_Prompt_: Go through the listing below and list every line with "Input".

=== Section Start ===

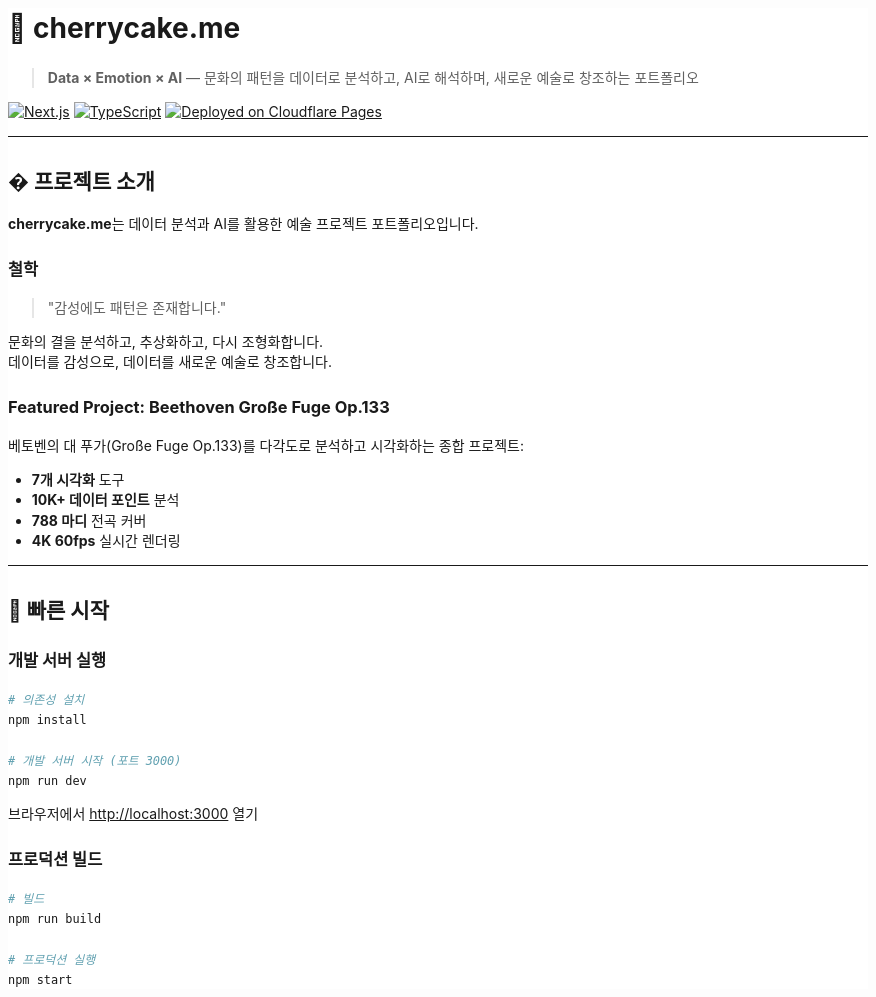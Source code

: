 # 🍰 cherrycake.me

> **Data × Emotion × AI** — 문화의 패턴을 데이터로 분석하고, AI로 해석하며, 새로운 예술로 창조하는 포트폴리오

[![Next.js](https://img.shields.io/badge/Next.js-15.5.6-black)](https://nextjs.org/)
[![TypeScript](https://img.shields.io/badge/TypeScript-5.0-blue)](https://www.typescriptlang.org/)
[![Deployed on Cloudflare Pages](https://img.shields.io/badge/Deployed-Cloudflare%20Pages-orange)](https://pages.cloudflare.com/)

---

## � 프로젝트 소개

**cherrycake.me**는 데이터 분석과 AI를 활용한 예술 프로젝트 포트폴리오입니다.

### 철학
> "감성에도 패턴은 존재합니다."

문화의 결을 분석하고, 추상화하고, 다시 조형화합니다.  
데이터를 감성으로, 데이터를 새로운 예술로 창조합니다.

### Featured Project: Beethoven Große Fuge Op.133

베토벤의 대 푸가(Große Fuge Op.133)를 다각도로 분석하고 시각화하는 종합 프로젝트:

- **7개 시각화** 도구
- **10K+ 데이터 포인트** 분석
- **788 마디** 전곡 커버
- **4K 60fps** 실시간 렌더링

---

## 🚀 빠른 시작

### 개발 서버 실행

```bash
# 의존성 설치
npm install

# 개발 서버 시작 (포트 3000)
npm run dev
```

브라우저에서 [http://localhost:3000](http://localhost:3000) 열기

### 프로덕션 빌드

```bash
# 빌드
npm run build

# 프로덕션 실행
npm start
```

=== Section End ===
=== Section Start ===

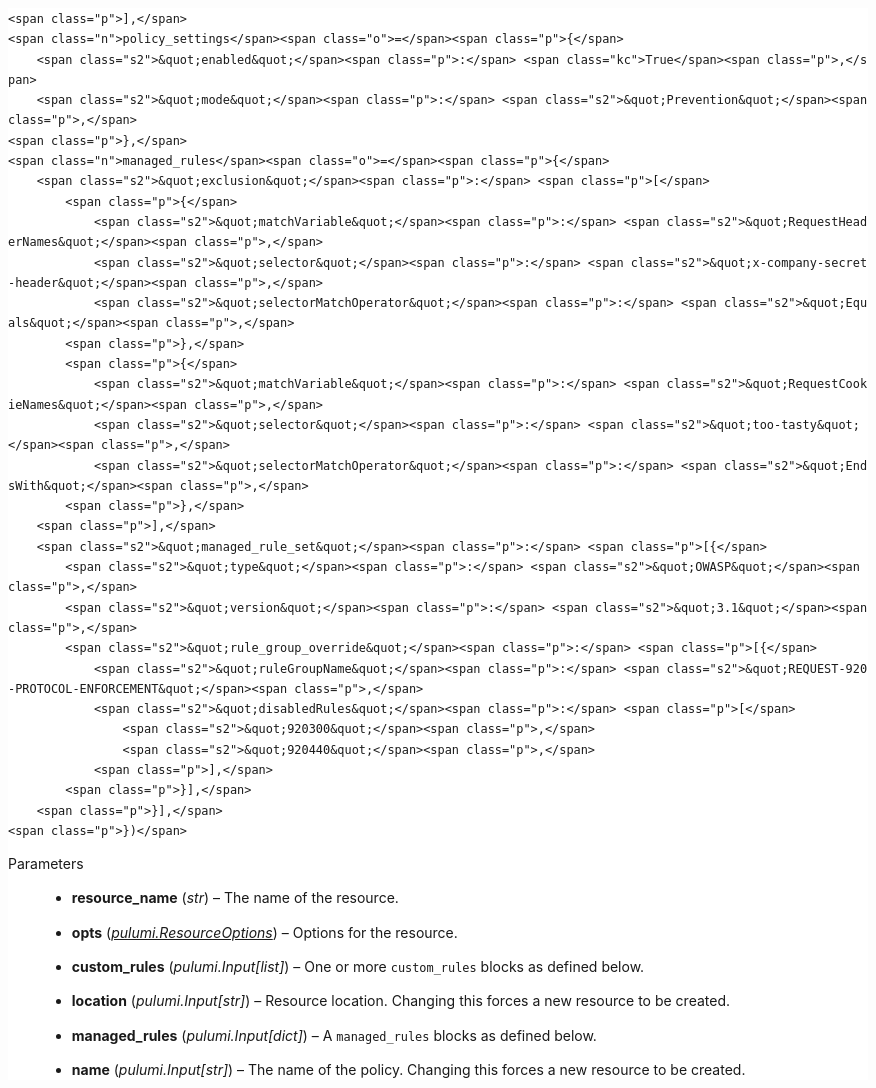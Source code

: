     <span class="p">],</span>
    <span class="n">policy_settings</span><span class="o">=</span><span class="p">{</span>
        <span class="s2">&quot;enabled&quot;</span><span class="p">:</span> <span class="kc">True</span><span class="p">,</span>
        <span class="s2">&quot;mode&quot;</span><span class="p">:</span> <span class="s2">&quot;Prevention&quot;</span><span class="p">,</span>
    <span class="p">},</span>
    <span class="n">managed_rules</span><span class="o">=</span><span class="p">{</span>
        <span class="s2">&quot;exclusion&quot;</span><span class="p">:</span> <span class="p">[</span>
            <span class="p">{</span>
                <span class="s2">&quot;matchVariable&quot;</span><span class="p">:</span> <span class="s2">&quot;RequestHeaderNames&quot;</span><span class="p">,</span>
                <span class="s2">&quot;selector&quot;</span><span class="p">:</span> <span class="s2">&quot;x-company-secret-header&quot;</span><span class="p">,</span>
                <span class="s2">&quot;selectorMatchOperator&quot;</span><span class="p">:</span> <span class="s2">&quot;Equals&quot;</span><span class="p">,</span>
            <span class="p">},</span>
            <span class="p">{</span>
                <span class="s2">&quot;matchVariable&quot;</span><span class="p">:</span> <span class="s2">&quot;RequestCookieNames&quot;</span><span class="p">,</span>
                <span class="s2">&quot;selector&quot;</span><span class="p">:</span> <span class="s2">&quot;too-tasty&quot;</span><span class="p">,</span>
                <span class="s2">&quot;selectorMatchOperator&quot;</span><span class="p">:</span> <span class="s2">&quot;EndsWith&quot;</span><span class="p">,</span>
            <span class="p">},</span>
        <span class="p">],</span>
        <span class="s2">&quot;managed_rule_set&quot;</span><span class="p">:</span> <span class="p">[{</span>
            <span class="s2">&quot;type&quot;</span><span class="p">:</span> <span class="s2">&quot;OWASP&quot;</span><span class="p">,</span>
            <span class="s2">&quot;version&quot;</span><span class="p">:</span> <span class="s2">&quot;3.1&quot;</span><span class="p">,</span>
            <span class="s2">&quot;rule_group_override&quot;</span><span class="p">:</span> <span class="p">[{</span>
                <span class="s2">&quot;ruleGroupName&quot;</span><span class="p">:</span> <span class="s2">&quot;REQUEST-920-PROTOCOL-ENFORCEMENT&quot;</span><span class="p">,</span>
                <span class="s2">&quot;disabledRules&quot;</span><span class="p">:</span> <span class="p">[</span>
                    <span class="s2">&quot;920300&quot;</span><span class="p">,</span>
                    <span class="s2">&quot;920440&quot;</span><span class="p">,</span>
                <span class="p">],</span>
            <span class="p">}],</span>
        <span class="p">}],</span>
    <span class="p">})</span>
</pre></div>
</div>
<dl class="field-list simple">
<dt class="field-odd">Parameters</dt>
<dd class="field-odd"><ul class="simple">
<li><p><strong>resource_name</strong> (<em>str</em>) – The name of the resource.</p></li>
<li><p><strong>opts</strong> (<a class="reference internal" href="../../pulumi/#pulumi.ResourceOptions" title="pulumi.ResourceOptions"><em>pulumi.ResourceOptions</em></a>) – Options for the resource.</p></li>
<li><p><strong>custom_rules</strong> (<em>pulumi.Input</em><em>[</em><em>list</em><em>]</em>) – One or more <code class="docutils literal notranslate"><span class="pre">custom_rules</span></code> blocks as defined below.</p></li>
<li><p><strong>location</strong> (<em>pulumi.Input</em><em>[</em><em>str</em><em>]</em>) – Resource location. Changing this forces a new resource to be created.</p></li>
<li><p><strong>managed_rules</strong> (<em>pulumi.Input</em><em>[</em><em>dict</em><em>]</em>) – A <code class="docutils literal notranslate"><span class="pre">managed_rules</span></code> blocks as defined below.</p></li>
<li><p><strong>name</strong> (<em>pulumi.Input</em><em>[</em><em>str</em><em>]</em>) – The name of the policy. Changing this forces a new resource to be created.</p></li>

=== Section End ===

_Solution to this exercise_:
<li><p><strong>custom_rules</strong> (<em>pulumi.Input</em><em>[</em><em>list</em><em>]</em>) – One or more <code class="docutils literal notranslate"><span class="pre">custom_rules</span></code> blocks as defined below.</p></li>
<li><p><strong>location</strong> (<em>pulumi.Input</em><em>[</em><em>str</em><em>]</em>) – Resource location. Changing this forces a new resource to be created.</p></li>
<li><p><strong>managed_rules</strong> (<em>pulumi.Input</em><em>[</em><em>dict</em><em>]</em>) – A <code class="docutils literal notranslate"><span class="pre">managed_rules</span></code> blocks as defined below.</p></li>
<li><p><strong>name</strong> (<em>pulumi.Input</em><em>[</em><em>str</em><em>]</em>) – The name of the policy. Changing this forces a new resource to be created.</p></li>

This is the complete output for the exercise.